(INFORMATION)
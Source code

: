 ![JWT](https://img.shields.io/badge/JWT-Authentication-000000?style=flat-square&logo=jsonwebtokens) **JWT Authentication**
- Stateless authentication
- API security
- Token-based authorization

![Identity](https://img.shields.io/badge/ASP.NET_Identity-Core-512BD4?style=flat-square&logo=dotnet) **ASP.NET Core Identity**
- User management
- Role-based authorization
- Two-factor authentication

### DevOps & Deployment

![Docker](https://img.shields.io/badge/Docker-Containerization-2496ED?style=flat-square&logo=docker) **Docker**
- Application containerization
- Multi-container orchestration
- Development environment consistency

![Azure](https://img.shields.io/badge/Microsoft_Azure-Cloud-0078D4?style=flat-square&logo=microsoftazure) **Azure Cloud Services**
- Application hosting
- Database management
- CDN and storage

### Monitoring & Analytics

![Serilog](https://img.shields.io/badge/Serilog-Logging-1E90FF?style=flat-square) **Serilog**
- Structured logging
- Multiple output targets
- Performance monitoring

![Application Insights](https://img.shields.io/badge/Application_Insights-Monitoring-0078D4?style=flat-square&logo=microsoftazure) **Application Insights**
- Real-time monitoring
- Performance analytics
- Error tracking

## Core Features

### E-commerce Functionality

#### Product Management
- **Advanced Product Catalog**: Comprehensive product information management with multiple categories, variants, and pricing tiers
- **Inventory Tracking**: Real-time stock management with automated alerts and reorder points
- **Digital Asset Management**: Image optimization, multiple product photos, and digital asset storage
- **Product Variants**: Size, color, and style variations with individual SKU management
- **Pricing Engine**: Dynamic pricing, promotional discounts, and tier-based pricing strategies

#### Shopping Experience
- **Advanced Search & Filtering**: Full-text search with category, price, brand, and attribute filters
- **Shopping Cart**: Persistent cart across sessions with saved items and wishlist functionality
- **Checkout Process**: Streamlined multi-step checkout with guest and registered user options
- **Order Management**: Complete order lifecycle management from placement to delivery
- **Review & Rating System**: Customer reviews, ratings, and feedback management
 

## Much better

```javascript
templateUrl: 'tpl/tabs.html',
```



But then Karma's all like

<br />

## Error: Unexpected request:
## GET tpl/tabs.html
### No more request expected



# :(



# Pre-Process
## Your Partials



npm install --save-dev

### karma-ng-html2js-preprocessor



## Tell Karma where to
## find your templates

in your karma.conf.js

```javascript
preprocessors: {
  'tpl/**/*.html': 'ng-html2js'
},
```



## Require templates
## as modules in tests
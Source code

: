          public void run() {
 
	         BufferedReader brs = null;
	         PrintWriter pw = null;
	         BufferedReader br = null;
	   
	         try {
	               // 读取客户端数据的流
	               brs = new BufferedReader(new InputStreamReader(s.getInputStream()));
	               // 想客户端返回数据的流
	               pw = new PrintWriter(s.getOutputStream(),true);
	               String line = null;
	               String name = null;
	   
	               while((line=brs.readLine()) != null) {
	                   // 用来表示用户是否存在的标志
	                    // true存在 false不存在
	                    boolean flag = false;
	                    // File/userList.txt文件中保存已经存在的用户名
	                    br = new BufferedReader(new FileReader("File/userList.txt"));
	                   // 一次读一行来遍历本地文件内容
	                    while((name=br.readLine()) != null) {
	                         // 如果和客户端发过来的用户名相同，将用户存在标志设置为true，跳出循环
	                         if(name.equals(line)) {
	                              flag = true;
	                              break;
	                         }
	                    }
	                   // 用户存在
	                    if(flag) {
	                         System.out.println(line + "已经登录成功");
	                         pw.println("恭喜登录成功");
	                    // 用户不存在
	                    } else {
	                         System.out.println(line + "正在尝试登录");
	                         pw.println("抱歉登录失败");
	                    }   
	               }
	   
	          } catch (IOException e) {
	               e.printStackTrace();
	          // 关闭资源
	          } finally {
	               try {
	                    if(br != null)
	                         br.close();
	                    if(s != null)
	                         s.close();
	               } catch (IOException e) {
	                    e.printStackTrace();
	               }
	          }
(End INFORMATION)
• **WORK INSTRUCTION**:
Using the entries above, output exactly the lines between the line holding "- **Review &" and the line holding "### karma-ng-html2js-preprocessor", end lines included, and nothing more.

• **PROBLEM SOLUTION**:
- **Review & Rating System**: Customer reviews, ratings, and feedback management
 

## Much better

```javascript
templateUrl: 'tpl/tabs.html',
```



But then Karma's all like

<br />

## Error: Unexpected request:
## GET tpl/tabs.html
### No more request expected



# :(



# Pre-Process
## Your Partials



npm install --save-dev

### karma-ng-html2js-preprocessor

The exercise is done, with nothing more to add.